Tymczasem z danych Głównego Inspektoratu Sanitarnego wynika, że w ubiegłym roku od obowiązkowych szczepień ochronnych uchylało się niemal 6,4 tys. osób. Wystawionych zostało prawie 3,2 tys. tytułów wykonawczych. Oprócz monitorowania poziomu wyszczepienia i egzekwowania kar, inspektorat włącza się też w akcje promujące szczepienia i próbuje docierać do osób uchylających się od nich. Efekt jest jednak niezadowalający.
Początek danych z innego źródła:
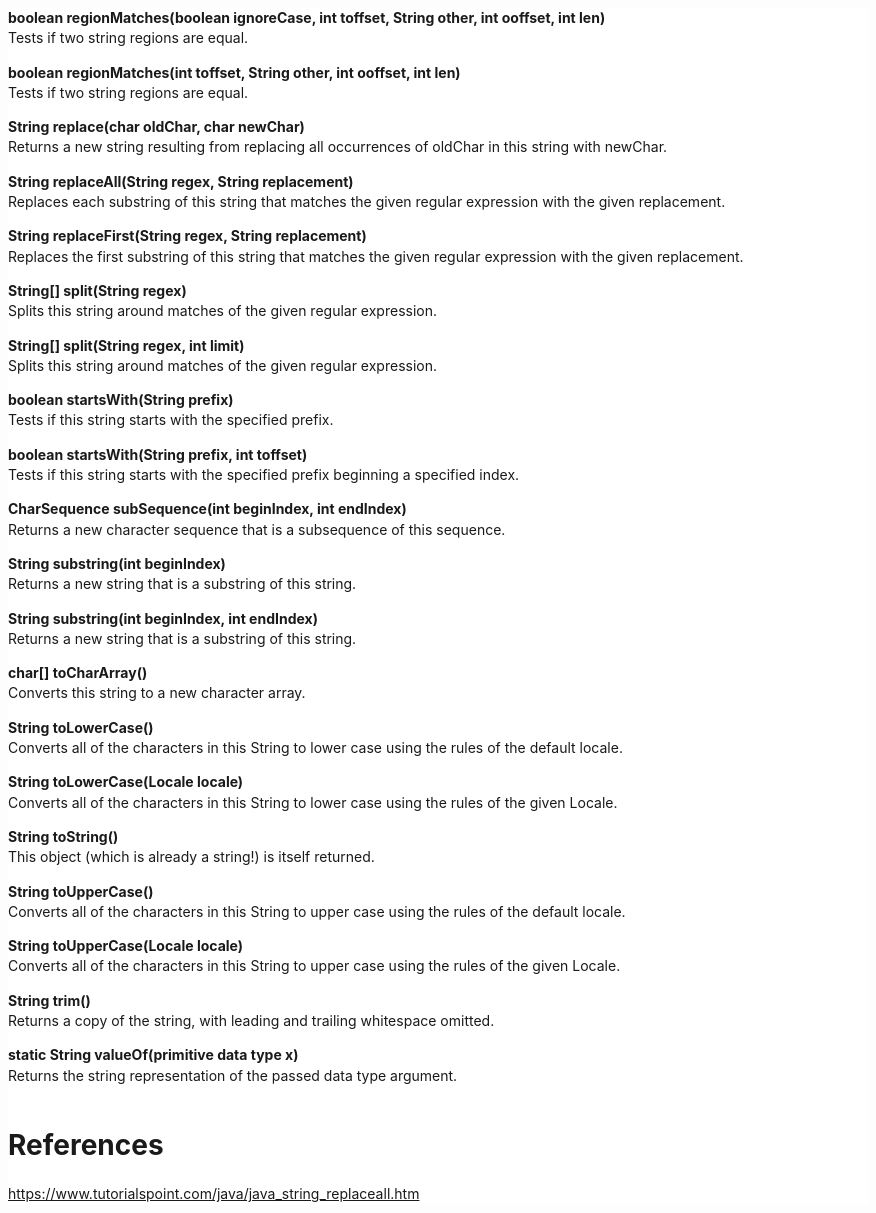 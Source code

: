 **boolean regionMatches(boolean ignoreCase, int toffset, String other, int ooffset, int len)**<br/>
Tests if two string regions are equal.

**boolean regionMatches(int toffset, String other, int ooffset, int len)**<br/>
Tests if two string regions are equal.

**String replace(char oldChar, char newChar)**<br/>
Returns a new string resulting from replacing all occurrences of oldChar in this string with newChar.

**String replaceAll(String regex, String replacement)**<br/>
Replaces each substring of this string that matches the given regular expression with the given replacement.

**String replaceFirst(String regex, String replacement)**<br/>
Replaces the first substring of this string that matches the given regular expression with the given replacement.

**String[] split(String regex)**<br/>
Splits this string around matches of the given regular expression.

**String[] split(String regex, int limit)**<br/>
Splits this string around matches of the given regular expression.

**boolean startsWith(String prefix)**<br/>
Tests if this string starts with the specified prefix.

**boolean startsWith(String prefix, int toffset)**<br/>
Tests if this string starts with the specified prefix beginning a specified index.

**CharSequence subSequence(int beginIndex, int endIndex)**<br/>
Returns a new character sequence that is a subsequence of this sequence.

**String substring(int beginIndex)**<br/>
Returns a new string that is a substring of this string.

**String substring(int beginIndex, int endIndex)**<br/>
Returns a new string that is a substring of this string.

**char[] toCharArray()**<br/>
Converts this string to a new character array.

**String toLowerCase()**<br/>
Converts all of the characters in this String to lower case using the rules of the default locale.

**String toLowerCase(Locale locale)**<br/>
Converts all of the characters in this String to lower case using the rules of the given Locale.

**String toString()**<br/>
This object (which is already a string!) is itself returned.

**String toUpperCase()**<br/>
Converts all of the characters in this String to upper case using the rules of the default locale.

**String toUpperCase(Locale locale)**<br/>
Converts all of the characters in this String to upper case using the rules of the given Locale.

**String trim()**<br/>
Returns a copy of the string, with leading and trailing whitespace omitted.

**static String valueOf(primitive data type x)**<br/>
Returns the string representation of the passed data type argument.



# References
https://www.tutorialspoint.com/java/java_string_replaceall.htm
– W kilkunastu stacjach podjęliśmy inicjatywę, w ramach której zapraszamy osoby uchylające się od szczepień do spotkań z pracownikami inspekcji sanitarnej. Podczas takich spotkań uświadamiamy je, z jakim zagrożeniem mamy do czynienia. Udział jest dobrowolny, więc te spotkania cieszą się niestety znikomym zainteresowaniem. Osoby uchylające się mają z reguły już wyrobione precyzyjne stanowisko odnośnie szczepień. Ruchy antyszczepionkowe mają coraz większą moc i zasięgi, a grupy docelowe to przede wszystkim ludzie młodzi, którzy nie zetknęli się z poważnymi chorobami zakaźnymi. Mówienie o konsekwencjach niezaszczepienia się jest więc dla nich abstrakcyjne – ocenił główny inspektor sanitarny Krzysztof Saczka.